Still barely old enough to rent a car, the band has already figured out something artists twice their age struggle with. Rage and softness can exist in the same body without canceling each other out. “Gaslight” hits like someone finally naming every lie you swallowed in a relationship you should have escaped months earlier.


The distortion is not tasteful. It is messy, sour, suffocating. Exactly how psychological manipulation feels when you are trapped inside it. The percussion kicks like it is trying to break through the drywall. The vocal performance is not cleansed or pretty. It is honest. The way a bruised truth sounds when you spit it instead of whispering it.

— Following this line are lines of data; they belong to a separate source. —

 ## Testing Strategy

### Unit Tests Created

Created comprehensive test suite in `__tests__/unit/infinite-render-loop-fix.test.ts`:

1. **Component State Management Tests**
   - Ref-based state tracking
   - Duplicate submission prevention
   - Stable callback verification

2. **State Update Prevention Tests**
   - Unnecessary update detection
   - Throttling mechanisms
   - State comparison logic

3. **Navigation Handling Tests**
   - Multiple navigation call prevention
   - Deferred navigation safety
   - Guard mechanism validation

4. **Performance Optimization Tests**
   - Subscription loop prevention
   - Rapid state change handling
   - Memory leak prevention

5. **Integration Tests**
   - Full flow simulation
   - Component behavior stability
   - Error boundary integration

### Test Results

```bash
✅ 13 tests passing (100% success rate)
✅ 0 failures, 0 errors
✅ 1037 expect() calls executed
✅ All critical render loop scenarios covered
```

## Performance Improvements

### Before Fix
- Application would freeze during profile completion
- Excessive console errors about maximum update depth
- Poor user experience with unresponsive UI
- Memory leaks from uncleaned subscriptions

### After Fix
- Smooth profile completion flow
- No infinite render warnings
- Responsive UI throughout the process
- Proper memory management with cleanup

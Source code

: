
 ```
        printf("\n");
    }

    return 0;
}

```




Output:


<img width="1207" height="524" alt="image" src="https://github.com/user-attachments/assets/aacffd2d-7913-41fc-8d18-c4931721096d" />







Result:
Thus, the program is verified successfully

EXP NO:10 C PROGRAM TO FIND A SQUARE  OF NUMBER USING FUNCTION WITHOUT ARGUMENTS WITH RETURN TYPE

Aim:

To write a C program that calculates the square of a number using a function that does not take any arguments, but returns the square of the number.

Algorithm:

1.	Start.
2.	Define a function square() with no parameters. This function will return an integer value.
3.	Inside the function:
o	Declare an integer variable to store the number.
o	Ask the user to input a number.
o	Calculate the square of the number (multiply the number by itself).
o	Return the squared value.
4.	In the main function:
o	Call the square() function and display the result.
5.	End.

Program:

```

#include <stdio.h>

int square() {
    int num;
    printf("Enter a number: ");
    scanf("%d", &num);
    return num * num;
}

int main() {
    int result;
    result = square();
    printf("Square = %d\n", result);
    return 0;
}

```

Scarlet Fever pivot and drop “Sublime,” the dreamlike counterweight. This one feels like lying on your bedroom floor at 2 AM, replaying every red flag you let slide and still feeling strangely at peace with it. The shimmering guitar layers create a slow-motion free fall. The vocal delivery floats instead of tearing through the mix. If “Gaslight” is the confrontation, “Sublime” is the recovery. Soft, heavy, and painfully self-aware.


Together, these tracks do more than tease the debut album “Girl With Shank.” They promise an era. The band draws on 1990s alt-rock grit. Yes, there are fingerprints of Momma and Snail Mail and the faint ghost of Hole. They are not cosplaying nostalgia. They are building something feral and current, rooted in the emotional landscape of 2025. A landscape where everyone has become an unpaid therapist for people who do not even like them.


Replay value is high. The songs linger like a scent you cannot wash out of your jacket. They make you want to confront someone. Or text them. Or block them. Possibly all three in the same afternoon.